What is required
Beginning with the first line below, please repeat the material exactly, ending with the line that includes "d'épouser sa femme.".

[Start of section]

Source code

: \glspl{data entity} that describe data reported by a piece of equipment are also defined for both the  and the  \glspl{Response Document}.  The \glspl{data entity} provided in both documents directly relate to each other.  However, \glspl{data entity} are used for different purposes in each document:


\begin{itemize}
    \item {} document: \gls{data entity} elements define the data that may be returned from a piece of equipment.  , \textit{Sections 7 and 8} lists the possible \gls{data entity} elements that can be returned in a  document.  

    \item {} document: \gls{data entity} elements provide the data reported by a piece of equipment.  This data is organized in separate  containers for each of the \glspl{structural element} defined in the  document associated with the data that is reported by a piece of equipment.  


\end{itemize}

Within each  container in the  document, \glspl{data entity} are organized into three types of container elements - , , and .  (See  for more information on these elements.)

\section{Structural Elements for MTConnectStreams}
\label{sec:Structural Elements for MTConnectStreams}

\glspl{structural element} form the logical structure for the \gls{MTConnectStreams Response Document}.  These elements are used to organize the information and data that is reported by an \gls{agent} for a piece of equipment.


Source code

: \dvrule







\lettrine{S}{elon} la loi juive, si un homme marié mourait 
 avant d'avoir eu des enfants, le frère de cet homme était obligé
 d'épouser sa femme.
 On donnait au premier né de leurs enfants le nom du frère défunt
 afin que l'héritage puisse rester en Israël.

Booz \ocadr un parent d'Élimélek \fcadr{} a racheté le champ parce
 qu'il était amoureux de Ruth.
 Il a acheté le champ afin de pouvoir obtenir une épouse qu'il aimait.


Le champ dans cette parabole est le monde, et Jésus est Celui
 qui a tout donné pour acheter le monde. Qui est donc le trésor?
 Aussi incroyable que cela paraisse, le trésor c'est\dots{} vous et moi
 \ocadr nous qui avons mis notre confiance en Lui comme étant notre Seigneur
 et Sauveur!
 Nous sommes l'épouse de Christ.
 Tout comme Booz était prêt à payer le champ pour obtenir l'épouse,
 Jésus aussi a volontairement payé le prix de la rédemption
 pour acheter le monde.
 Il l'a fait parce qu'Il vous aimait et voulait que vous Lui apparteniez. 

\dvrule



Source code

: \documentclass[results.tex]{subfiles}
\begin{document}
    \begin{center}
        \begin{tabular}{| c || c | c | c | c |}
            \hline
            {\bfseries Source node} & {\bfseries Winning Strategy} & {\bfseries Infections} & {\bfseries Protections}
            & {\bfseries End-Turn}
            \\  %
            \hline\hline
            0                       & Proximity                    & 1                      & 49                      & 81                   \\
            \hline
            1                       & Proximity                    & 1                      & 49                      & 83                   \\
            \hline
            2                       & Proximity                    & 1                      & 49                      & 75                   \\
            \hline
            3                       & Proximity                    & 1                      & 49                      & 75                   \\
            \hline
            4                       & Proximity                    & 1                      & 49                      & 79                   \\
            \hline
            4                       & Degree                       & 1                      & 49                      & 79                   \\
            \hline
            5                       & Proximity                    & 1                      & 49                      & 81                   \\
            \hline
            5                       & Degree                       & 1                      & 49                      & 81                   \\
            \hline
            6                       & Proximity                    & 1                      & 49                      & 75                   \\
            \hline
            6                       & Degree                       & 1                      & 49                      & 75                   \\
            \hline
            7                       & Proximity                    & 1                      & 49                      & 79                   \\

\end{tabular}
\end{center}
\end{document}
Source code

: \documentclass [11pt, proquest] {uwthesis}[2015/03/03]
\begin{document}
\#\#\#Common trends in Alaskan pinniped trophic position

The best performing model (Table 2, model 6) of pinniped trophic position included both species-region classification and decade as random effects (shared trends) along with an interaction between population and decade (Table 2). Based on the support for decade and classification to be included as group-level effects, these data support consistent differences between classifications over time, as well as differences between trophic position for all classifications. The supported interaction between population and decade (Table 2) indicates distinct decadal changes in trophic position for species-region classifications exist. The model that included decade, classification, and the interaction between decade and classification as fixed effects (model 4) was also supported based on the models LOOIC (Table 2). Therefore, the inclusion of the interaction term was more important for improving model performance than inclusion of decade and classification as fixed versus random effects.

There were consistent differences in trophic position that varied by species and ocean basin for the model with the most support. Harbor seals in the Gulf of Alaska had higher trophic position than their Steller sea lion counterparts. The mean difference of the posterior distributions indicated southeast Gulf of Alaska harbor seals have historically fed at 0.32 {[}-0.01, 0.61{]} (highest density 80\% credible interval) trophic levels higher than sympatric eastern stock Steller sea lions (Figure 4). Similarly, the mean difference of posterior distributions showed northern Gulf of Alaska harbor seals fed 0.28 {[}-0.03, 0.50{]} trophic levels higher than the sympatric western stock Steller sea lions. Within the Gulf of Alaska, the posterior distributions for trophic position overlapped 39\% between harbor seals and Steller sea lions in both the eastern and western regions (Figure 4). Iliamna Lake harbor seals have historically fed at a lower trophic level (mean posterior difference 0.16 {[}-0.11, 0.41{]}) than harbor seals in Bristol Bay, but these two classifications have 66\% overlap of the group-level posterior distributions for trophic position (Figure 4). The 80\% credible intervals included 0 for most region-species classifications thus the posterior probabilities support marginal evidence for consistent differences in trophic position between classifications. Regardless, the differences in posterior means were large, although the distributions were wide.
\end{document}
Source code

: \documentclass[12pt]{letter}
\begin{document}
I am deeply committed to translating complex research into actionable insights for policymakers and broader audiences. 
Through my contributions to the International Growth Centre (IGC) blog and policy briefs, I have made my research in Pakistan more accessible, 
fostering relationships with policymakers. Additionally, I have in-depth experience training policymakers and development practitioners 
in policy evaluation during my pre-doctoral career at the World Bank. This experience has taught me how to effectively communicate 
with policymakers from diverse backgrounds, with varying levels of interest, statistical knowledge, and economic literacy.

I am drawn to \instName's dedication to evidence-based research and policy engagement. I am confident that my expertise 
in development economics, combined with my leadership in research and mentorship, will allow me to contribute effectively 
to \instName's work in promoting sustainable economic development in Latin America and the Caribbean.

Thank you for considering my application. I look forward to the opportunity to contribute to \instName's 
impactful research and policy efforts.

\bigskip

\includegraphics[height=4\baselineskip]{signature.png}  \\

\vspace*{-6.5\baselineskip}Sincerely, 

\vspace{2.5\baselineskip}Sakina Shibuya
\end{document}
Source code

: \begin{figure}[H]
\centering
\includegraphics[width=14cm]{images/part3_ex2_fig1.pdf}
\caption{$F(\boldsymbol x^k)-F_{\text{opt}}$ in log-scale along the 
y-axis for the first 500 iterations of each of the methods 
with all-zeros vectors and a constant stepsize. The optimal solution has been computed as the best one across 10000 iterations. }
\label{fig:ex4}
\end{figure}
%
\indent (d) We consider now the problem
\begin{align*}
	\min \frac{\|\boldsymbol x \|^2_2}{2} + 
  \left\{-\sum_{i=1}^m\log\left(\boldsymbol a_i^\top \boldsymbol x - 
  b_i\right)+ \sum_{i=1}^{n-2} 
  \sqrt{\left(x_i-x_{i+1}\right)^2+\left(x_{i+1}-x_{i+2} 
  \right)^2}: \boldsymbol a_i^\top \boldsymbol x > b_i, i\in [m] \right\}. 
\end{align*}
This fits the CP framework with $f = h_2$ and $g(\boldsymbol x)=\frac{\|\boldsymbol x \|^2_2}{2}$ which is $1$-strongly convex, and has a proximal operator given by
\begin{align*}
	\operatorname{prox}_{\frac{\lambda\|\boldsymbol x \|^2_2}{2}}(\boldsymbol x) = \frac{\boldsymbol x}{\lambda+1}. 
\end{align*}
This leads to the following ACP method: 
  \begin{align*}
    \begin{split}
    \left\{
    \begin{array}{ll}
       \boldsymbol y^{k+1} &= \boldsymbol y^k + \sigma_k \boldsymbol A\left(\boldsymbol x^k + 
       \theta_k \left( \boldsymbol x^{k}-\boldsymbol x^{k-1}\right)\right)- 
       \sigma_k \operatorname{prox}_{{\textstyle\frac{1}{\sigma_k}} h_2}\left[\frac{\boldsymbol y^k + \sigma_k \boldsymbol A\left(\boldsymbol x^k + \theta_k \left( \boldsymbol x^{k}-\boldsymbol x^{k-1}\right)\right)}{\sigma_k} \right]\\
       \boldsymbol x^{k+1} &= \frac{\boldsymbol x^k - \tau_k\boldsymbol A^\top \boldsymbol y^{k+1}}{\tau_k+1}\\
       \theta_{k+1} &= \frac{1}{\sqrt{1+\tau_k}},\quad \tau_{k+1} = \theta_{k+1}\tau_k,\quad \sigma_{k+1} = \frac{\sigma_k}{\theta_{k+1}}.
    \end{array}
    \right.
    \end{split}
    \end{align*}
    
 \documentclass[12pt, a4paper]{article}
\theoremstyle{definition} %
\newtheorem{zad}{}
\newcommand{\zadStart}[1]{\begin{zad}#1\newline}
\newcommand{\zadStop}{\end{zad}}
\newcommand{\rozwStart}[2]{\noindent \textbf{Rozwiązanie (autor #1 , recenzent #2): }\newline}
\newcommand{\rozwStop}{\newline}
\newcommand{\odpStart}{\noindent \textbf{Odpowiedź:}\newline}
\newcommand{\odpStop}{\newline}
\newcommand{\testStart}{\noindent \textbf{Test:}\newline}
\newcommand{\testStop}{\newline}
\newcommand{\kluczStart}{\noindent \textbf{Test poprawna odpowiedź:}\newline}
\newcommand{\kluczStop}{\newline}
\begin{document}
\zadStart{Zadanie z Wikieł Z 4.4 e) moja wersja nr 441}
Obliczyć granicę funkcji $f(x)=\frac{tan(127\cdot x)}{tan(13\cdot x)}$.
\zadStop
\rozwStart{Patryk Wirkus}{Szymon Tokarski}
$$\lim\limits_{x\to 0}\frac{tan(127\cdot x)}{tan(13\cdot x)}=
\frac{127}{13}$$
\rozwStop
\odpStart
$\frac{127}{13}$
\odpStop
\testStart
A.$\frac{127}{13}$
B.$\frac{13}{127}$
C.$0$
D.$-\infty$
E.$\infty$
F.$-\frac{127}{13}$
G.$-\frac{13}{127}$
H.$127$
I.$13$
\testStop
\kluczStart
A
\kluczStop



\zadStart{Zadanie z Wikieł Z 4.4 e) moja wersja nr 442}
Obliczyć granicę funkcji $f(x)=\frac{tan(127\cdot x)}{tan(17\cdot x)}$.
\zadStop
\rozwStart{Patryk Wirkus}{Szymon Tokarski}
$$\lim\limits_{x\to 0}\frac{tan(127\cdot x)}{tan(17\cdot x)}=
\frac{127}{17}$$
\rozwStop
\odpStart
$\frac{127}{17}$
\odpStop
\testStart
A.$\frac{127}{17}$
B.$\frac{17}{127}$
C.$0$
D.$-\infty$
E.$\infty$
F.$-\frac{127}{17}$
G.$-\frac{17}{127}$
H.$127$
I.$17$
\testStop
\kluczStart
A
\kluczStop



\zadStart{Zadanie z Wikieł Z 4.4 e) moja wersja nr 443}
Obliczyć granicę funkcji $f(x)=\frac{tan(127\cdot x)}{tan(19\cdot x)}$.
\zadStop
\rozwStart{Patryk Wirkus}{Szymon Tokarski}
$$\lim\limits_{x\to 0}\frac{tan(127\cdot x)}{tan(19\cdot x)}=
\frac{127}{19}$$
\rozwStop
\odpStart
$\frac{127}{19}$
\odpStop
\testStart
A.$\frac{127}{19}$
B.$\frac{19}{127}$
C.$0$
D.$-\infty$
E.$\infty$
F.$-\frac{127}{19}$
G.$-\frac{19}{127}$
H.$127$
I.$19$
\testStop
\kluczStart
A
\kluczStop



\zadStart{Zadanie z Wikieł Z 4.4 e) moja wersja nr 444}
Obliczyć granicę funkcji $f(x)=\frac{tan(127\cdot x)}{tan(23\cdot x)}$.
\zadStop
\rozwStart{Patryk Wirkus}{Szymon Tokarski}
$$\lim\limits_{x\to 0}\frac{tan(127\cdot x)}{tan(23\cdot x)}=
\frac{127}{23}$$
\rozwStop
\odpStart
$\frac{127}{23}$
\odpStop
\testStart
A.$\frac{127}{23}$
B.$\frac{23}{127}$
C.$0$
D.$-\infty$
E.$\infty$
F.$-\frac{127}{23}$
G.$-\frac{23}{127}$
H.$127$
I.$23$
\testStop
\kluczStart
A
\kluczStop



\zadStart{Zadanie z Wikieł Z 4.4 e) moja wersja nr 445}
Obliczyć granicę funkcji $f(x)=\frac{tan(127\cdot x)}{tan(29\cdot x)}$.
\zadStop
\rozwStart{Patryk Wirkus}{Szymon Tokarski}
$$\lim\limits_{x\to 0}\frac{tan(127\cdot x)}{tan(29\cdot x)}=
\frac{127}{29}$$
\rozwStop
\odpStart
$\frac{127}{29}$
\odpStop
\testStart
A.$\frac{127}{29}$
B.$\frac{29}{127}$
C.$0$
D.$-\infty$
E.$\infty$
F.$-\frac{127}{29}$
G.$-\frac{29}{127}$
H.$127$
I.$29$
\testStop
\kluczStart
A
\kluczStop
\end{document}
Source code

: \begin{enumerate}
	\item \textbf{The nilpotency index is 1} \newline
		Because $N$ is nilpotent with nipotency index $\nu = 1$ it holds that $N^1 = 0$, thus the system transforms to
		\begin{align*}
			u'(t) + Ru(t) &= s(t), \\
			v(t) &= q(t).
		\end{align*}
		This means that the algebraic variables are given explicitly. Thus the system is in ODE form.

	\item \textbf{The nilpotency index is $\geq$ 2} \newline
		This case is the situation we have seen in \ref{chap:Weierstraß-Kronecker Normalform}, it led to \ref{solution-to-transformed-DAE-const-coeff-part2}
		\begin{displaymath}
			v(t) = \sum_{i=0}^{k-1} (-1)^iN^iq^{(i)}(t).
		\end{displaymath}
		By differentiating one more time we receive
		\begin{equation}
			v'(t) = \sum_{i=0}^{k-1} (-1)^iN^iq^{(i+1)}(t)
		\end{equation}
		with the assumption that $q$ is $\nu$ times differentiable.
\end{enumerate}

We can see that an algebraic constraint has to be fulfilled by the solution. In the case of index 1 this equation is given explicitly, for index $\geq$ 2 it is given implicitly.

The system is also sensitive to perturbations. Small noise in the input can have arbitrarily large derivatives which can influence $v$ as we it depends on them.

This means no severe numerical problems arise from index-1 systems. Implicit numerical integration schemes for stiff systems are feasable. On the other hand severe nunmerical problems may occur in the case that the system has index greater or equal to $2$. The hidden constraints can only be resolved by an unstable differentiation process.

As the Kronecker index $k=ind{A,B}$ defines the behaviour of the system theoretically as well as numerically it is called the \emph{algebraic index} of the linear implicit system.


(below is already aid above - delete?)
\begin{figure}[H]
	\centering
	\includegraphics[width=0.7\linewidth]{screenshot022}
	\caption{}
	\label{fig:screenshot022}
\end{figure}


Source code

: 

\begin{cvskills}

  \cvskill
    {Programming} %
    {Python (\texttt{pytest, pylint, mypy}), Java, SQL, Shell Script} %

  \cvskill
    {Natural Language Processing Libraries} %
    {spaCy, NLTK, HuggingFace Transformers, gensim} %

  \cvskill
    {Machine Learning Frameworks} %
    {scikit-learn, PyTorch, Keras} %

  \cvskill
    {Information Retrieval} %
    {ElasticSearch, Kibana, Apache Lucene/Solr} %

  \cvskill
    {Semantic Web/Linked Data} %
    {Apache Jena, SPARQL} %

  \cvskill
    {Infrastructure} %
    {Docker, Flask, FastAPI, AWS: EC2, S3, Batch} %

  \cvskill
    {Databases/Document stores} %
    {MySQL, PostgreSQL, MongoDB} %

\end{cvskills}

[End of section]

Task output
Source code

: \glspl{data entity} that describe data reported by a piece of equipment are also defined for both the  and the  \glspl{Response Document}.  The \glspl{data entity} provided in both documents directly relate to each other.  However, \glspl{data entity} are used for different purposes in each document:


\begin{itemize}
    \item {} document: \gls{data entity} elements define the data that may be returned from a piece of equipment.  , \textit{Sections 7 and 8} lists the possible \gls{data entity} elements that can be returned in a  document.  

    \item {} document: \gls{data entity} elements provide the data reported by a piece of equipment.  This data is organized in separate  containers for each of the \glspl{structural element} defined in the  document associated with the data that is reported by a piece of equipment.  


\end{itemize}

Within each  container in the  document, \glspl{data entity} are organized into three types of container elements - , , and .  (See  for more information on these elements.)

\section{Structural Elements for MTConnectStreams}
\label{sec:Structural Elements for MTConnectStreams}

\glspl{structural element} form the logical structure for the \gls{MTConnectStreams Response Document}.  These elements are used to organize the information and data that is reported by an \gls{agent} for a piece of equipment.


Source code

: \dvrule







\lettrine{S}{elon} la loi juive, si un homme marié mourait 
 avant d'avoir eu des enfants, le frère de cet homme était obligé
 d'épouser sa femme.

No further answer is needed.